WHAT THE TASK ASKS: Copy, exactly and without additions, every line in the records below from the one holding "Bu basit kılavuz, Solana'da" through the one holding "hale gelmesini sağlar.", both ends included.

SOURCE MATERIAL:
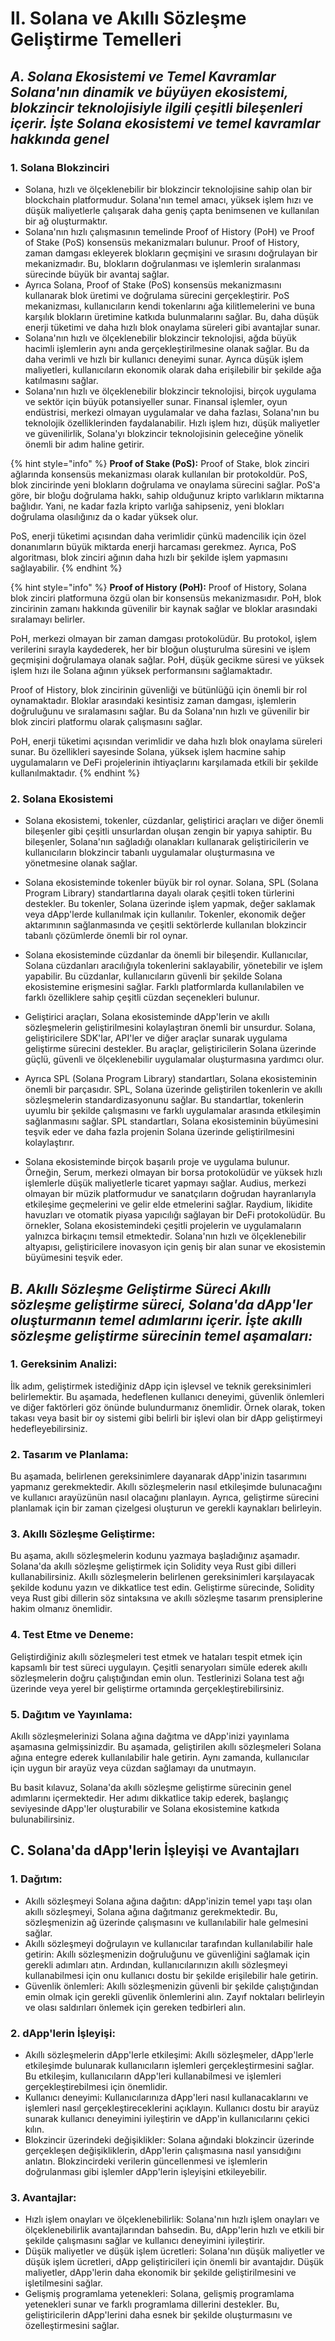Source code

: # II. Solana ve Akıllı Sözleşme Geliştirme Temelleri

## _**A. Solana Ekosistemi ve Temel Kavramlar Solana'nın dinamik ve büyüyen ekosistemi, blokzincir teknolojisiyle ilgili çeşitli bileşenleri içerir. İşte Solana ekosistemi ve temel kavramlar hakkında genel**_

### 1. Solana Blokzinciri

* Solana, hızlı ve ölçeklenebilir bir blokzincir teknolojisine sahip olan bir blockchain platformudur. Solana'nın temel amacı, yüksek işlem hızı ve düşük maliyetlerle çalışarak daha geniş çapta benimsenen ve kullanılan bir ağ oluşturmaktır.
* Solana'nın hızlı çalışmasının temelinde Proof of History (PoH) ve Proof of Stake (PoS) konsensüs mekanizmaları bulunur. Proof of History, zaman damgası ekleyerek blokların geçmişini ve sırasını doğrulayan bir mekanizmadır. Bu, blokların doğrulanması ve işlemlerin sıralanması sürecinde büyük bir avantaj sağlar.
* Ayrıca Solana, Proof of Stake (PoS) konsensüs mekanizmasını kullanarak blok üretimi ve doğrulama sürecini gerçekleştirir. PoS mekanizması, kullanıcıların kendi tokenlarını ağa kilitlemelerini ve buna karşılık blokların üretimine katkıda bulunmalarını sağlar. Bu, daha düşük enerji tüketimi ve daha hızlı blok onaylama süreleri gibi avantajlar sunar.
* Solana'nın hızlı ve ölçeklenebilir blokzincir teknolojisi, ağda büyük hacimli işlemlerin aynı anda gerçekleştirilmesine olanak sağlar. Bu da daha verimli ve hızlı bir kullanıcı deneyimi sunar. Ayrıca düşük işlem maliyetleri, kullanıcıların ekonomik olarak daha erişilebilir bir şekilde ağa katılmasını sağlar.
* Solana'nın hızlı ve ölçeklenebilir blokzincir teknolojisi, birçok uygulama ve sektör için büyük potansiyeller sunar. Finansal işlemler, oyun endüstrisi, merkezi olmayan uygulamalar ve daha fazlası, Solana'nın bu teknolojik özelliklerinden faydalanabilir. Hızlı işlem hızı, düşük maliyetler ve güvenilirlik, Solana'yı blokzincir teknolojisinin geleceğine yönelik önemli bir adım haline getirir.



{% hint style="info" %}
**Proof of Stake (PoS):** Proof of Stake, blok zinciri ağlarında konsensüs mekanizması olarak kullanılan bir protokoldür. PoS, blok zincirinde yeni blokların doğrulama ve onaylama sürecini sağlar. PoS'a göre, bir bloğu doğrulama hakkı, sahip olduğunuz kripto varlıkların miktarına bağlıdır. Yani, ne kadar fazla kripto varlığa sahipseniz, yeni blokları doğrulama olasılığınız da o kadar yüksek olur.

PoS, enerji tüketimi açısından daha verimlidir çünkü madencilik için özel donanımların büyük miktarda enerji harcaması gerekmez. Ayrıca, PoS algoritması, blok zinciri ağının daha hızlı bir şekilde işlem yapmasını sağlayabilir.
{% endhint %}

{% hint style="info" %}
**Proof of History (PoH):** Proof of History, Solana blok zinciri platformuna özgü olan bir konsensüs mekanizmasıdır. PoH, blok zincirinin zamanı hakkında güvenilir bir kaynak sağlar ve bloklar arasındaki sıralamayı belirler.

PoH, merkezi olmayan bir zaman damgası protokolüdür. Bu protokol, işlem verilerini sırayla kaydederek, her bir bloğun oluşturulma süresini ve işlem geçmişini doğrulamaya olanak sağlar. PoH, düşük gecikme süresi ve yüksek işlem hızı ile Solana ağının yüksek performansını sağlamaktadır.

Proof of History, blok zincirinin güvenliği ve bütünlüğü için önemli bir rol oynamaktadır. Bloklar arasındaki kesintisiz zaman damgası, işlemlerin doğruluğunu ve sıralamasını sağlar. Bu da Solana'nın hızlı ve güvenilir bir blok zinciri platformu olarak çalışmasını sağlar.

PoH, enerji tüketimi açısından verimlidir ve daha hızlı blok onaylama süreleri sunar. Bu özellikleri sayesinde Solana, yüksek işlem hacmine sahip uygulamaların ve DeFi projelerinin ihtiyaçlarını karşılamada etkili bir şekilde kullanılmaktadır.
{% endhint %}

### 2. Solana Ekosistemi

*   Solana ekosistemi, tokenler, cüzdanlar, geliştirici araçları ve diğer önemli bileşenler gibi çeşitli unsurlardan oluşan zengin bir yapıya sahiptir. Bu bileşenler, Solana'nın sağladığı olanakları kullanarak geliştiricilerin ve kullanıcıların blokzincir tabanlı uygulamalar oluşturmasına ve yönetmesine olanak sağlar.


*   Solana ekosisteminde tokenler büyük bir rol oynar. Solana, SPL (Solana Program Library) standartlarına dayalı olarak çeşitli token türlerini destekler. Bu tokenler, Solana üzerinde işlem yapmak, değer saklamak veya dApp'lerde kullanılmak için kullanılır. Tokenler, ekonomik değer aktarımının sağlanmasında ve çeşitli sektörlerde kullanılan blokzincir tabanlı çözümlerde önemli bir rol oynar.


*   Solana ekosisteminde cüzdanlar da önemli bir bileşendir. Kullanıcılar, Solana cüzdanları aracılığıyla tokenlerini saklayabilir, yönetebilir ve işlem yapabilir. Bu cüzdanlar, kullanıcıların güvenli bir şekilde Solana ekosistemine erişmesini sağlar. Farklı platformlarda kullanılabilen ve farklı özelliklere sahip çeşitli cüzdan seçenekleri bulunur.


*   Geliştirici araçları, Solana ekosisteminde dApp'lerin ve akıllı sözleşmelerin geliştirilmesini kolaylaştıran önemli bir unsurdur. Solana, geliştiricilere SDK'lar, API'ler ve diğer araçlar sunarak uygulama geliştirme sürecini destekler. Bu araçlar, geliştiricilerin Solana üzerinde güçlü, güvenli ve ölçeklenebilir uygulamalar oluşturmasına yardımcı olur.


* Ayrıca SPL (Solana Program Library) standartları, Solana ekosisteminin önemli bir parçasıdır. SPL, Solana üzerinde geliştirilen tokenlerin ve akıllı sözleşmelerin standardizasyonunu sağlar. Bu standartlar, tokenlerin uyumlu bir şekilde çalışmasını ve farklı uygulamalar arasında etkileşimin sağlanmasını sağlar. SPL standartları, Solana ekosisteminin büyümesini teşvik eder ve daha fazla projenin Solana üzerinde geliştirilmesini kolaylaştırır.
* Solana ekosisteminde birçok başarılı proje ve uygulama bulunur. Örneğin, Serum, merkezi olmayan bir borsa protokolüdür ve yüksek hızlı işlemlerle düşük maliyetlerle ticaret yapmayı sağlar. Audius, merkezi olmayan bir müzik platformudur ve sanatçıların doğrudan hayranlarıyla etkileşime geçmelerini ve gelir elde etmelerini sağlar. Raydium, likidite havuzları ve otomatik piyasa yapıcılığı sağlayan bir DeFi protokolüdür. Bu örnekler, Solana ekosistemindeki çeşitli projelerin ve uygulamaların yalnızca birkaçını temsil etmektedir. Solana'nın hızlı ve ölçeklenebilir altyapısı, geliştiricilere inovasyon için geniş bir alan sunar ve ekosistemin büyümesini teşvik eder.



## _**B. Akıllı Sözleşme Geliştirme Süreci Akıllı sözleşme geliştirme süreci, Solana'da dApp'ler oluşturmanın temel adımlarını içerir. İşte akıllı sözleşme geliştirme sürecinin temel aşamaları:**_

### 1.  **Gereksinim Analizi:** 
İlk adım, geliştirmek istediğiniz dApp için işlevsel ve teknik gereksinimleri belirlemektir. Bu aşamada, hedeflenen kullanıcı deneyimi, güvenlik önlemleri ve diğer faktörleri göz önünde bulundurmanız önemlidir. Örnek olarak, token takası veya basit bir oy sistemi gibi belirli bir işlevi olan bir dApp geliştirmeyi hedefleyebilirsiniz.


### 2.  **Tasarım ve Planlama:** 
Bu aşamada, belirlenen gereksinimlere dayanarak dApp'inizin tasarımını yapmanız gerekmektedir. Akıllı sözleşmelerin nasıl etkileşimde bulunacağını ve kullanıcı arayüzünün nasıl olacağını planlayın. Ayrıca, geliştirme sürecini planlamak için bir zaman çizelgesi oluşturun ve gerekli kaynakları belirleyin.


### 3.  **Akıllı Sözleşme Geliştirme:** 
Bu aşama, akıllı sözleşmelerin kodunu yazmaya başladığınız aşamadır. Solana'da akıllı sözleşme geliştirmek için Solidity veya Rust gibi dilleri kullanabilirsiniz. Akıllı sözleşmelerin belirlenen gereksinimleri karşılayacak şekilde kodunu yazın ve dikkatlice test edin. Geliştirme sürecinde, Solidity veya Rust gibi dillerin söz sintaksına ve akıllı sözleşme tasarım prensiplerine hakim olmanız önemlidir.


### 4.  **Test Etme ve Deneme:** 
Geliştirdiğiniz akıllı sözleşmeleri test etmek ve hataları tespit etmek için kapsamlı bir test süreci uygulayın. Çeşitli senaryoları simüle ederek akıllı sözleşmelerin doğru çalıştığından emin olun. Testlerinizi Solana test ağı üzerinde veya yerel bir geliştirme ortamında gerçekleştirebilirsiniz.


### 5. **Dağıtım ve Yayınlama:** 
Akıllı sözleşmelerinizi Solana ağına dağıtma ve dApp'inizi yayınlama aşamasına gelmişsinizdir. Bu aşamada, geliştirilen akıllı sözleşmeleri Solana ağına entegre ederek kullanılabilir hale getirin. Aynı zamanda, kullanıcılar için uygun bir arayüz veya cüzdan sağlamayı da unutmayın.

Bu basit kılavuz, Solana'da akıllı sözleşme geliştirme sürecinin genel adımlarını içermektedir. Her adımı dikkatlice takip ederek, başlangıç seviyesinde dApp'ler oluşturabilir ve Solana ekosistemine katkıda bulunabilirsiniz.

## C. Solana'da dApp'lerin İşleyişi ve Avantajları

### 1.  **Dağıtım:**

* Akıllı sözleşmeyi Solana ağına dağıtın: dApp'inizin temel yapı taşı olan akıllı sözleşmeyi, Solana ağına dağıtmanız gerekmektedir. Bu, sözleşmenizin ağ üzerinde çalışmasını ve kullanılabilir hale gelmesini sağlar.
* Akıllı sözleşmeyi doğrulayın ve kullanıcılar tarafından kullanılabilir hale getirin: Akıllı sözleşmenizin doğruluğunu ve güvenliğini sağlamak için gerekli adımları atın. Ardından, kullanıcılarınızın akıllı sözleşmeyi kullanabilmesi için onu kullanıcı dostu bir şekilde erişilebilir hale getirin.
* Güvenlik önlemleri: Akıllı sözleşmenizin güvenli bir şekilde çalıştığından emin olmak için gerekli güvenlik önlemlerini alın. Zayıf noktaları belirleyin ve olası saldırıları önlemek için gereken tedbirleri alın.


### 2.  **dApp'lerin İşleyişi:**

* Akıllı sözleşmelerin dApp'lerle etkileşimi: Akıllı sözleşmeler, dApp'lerle etkileşimde bulunarak kullanıcıların işlemleri gerçekleştirmesini sağlar. Bu etkileşim, kullanıcıların dApp'leri kullanabilmesi ve işlemleri gerçekleştirebilmesi için önemlidir.
* Kullanıcı deneyimi: Kullanıcılarınıza dApp'leri nasıl kullanacaklarını ve işlemleri nasıl gerçekleştireceklerini açıklayın. Kullanıcı dostu bir arayüz sunarak kullanıcı deneyimini iyileştirin ve dApp'in kullanıcılarını çekici kılın.
* Blokzincir üzerindeki değişiklikler: Solana ağındaki blokzincir üzerinde gerçekleşen değişikliklerin, dApp'lerin çalışmasına nasıl yansıdığını anlatın. Blokzincirdeki verilerin güncellenmesi ve işlemlerin doğrulanması gibi işlemler dApp'lerin işleyişini etkileyebilir.


### 3.  **Avantajlar:**

* Hızlı işlem onayları ve ölçeklenebilirlik: Solana'nın hızlı işlem onayları ve ölçeklenebilirlik avantajlarından bahsedin. Bu, dApp'lerin hızlı ve etkili bir şekilde çalışmasını sağlar ve kullanıcı deneyimini iyileştirir.
* Düşük maliyetler ve düşük işlem ücretleri: Solana'nın düşük maliyetler ve düşük işlem ücretleri, dApp geliştiricileri için önemli bir avantajdır. Düşük maliyetler, dApp'lerin daha ekonomik bir şekilde geliştirilmesini ve işletilmesini sağlar.
* Gelişmiş programlama yetenekleri: Solana, gelişmiş programlama yetenekleri sunar ve farklı programlama dillerini destekler. Bu, geliştiricilerin dApp'lerini daha esnek bir şekilde oluşturmasını ve özelleştirmesini sağlar.
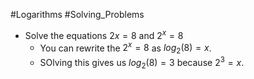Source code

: #Logarithms
#Solving_Problems

- Solve the equations $2x = 8$ and $2^{x} = 8$
  - You can rewrite the $2^{x} = 8$ as $log_2(8) = x$.
  - SOlving this gives us $log_2(8) = 3$ because $2^{3} = x$.

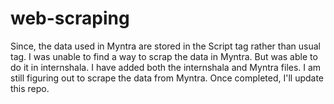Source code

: # web-scraping

Since, the data used in Myntra are stored in the Script tag rather than usual tag. I was unable to find a way to scrap the data in Myntra. But was able to do it in internshala. I have added both the internshala and Myntra files. I am still figuring out to scrape the data from Myntra. Once completed, I'll update this repo.
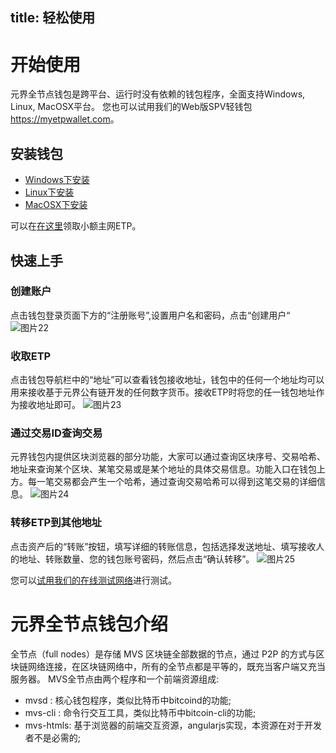 title: 轻松使用
---

# 开始使用
元界全节点钱包是跨平台、运行时没有依赖的钱包程序，全面支持Windows, Linux, MacOSX平台。
您也可以试用我们的Web版SPV轻钱包<https://myetpwallet.com>。

## 安装钱包
* [Windows下安装](setup-windows.html)
* [Linux下安装](setup-linux.html)
* [MacOSX下安装](setup-macosx.html)

可以在[在这里](http://mymvs.info/free)领取小额主网ETP。

## 快速上手

### 创建账户
点击钱包登录页面下方的“注册账号”,设置用户名和密码，点击“创建用户“
![图片22](http://ozr028g59.bkt.clouddn.com/17-11-21/49970820.jpg)

### 收取ETP
点击钱包导航栏中的“地址”可以查看钱包接收地址，钱包中的任何一个地址均可以用来接收基于元界公有链开发的任何数字货币。接收ETP时将您的任一钱包地址作为接收地址即可。
![图片23](http://ozr028g59.bkt.clouddn.com/17-11-21/42532109.jpg)

### 通过交易ID查询交易
元界钱包内提供区块浏览器的部分功能，大家可以通过查询区块序号、交易哈希、地址来查询某个区块、某笔交易或是某个地址的具体交易信息。功能入口在钱包上方。每一笔交易都会产生一个哈希，通过查询交易哈希可以得到这笔交易的详细信息。
![图片24](http://ozr028g59.bkt.clouddn.com/17-11-21/15898154.jpg)

### 转移ETP到其他地址
点击资产后的“转账”按钮，填写详细的转账信息，包括选择发送地址、填写接收人的地址、转账数量、您的钱包账号密码，然后点击“确认转移”。
![图片25](http://ozr028g59.bkt.clouddn.com/17-11-21/72686727.jpg)


您可以[试用我们的在线测试网络](http://test4.metaverse.live:8820/)进行测试。

# 元界全节点钱包介绍                                                                

全节点（full nodes）是存储 MVS 区块链全部数据的节点，通过 P2P 的方式与区块链网络连接，在区块链网络中，所有的全节点都是平等的，既充当客户端又充当服务器。
MVS全节点由两个程序和一个前端资源组成:                                          
* mvsd : 核心钱包程序，类似比特币中bitcoind的功能;                              
* mvs-cli : 命令行交互工具，类似比特币中bitcoin-cli的功能;                      
* mvs-htmls: 基于浏览器的前端交互资源，angularjs实现，本资源在对于开发者不是必需的;
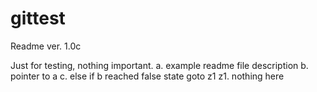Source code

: gittest
=======
Readme ver. 1.0c


Just for testing, nothing important.
    a. example readme file description
    b. pointer to a
    c. else if b reached false state goto z1
    z1. nothing here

COMPLETED TASK:
Bu basit kılavuz, Solana'da akıllı sözleşme geliştirme sürecinin genel adımlarını içermektedir. Her adımı dikkatlice takip ederek, başlangıç seviyesinde dApp'ler oluşturabilir ve Solana ekosistemine katkıda bulunabilirsiniz.

## C. Solana'da dApp'lerin İşleyişi ve Avantajları

### 1.  **Dağıtım:**

* Akıllı sözleşmeyi Solana ağına dağıtın: dApp'inizin temel yapı taşı olan akıllı sözleşmeyi, Solana ağına dağıtmanız gerekmektedir. Bu, sözleşmenizin ağ üzerinde çalışmasını ve kullanılabilir hale gelmesini sağlar.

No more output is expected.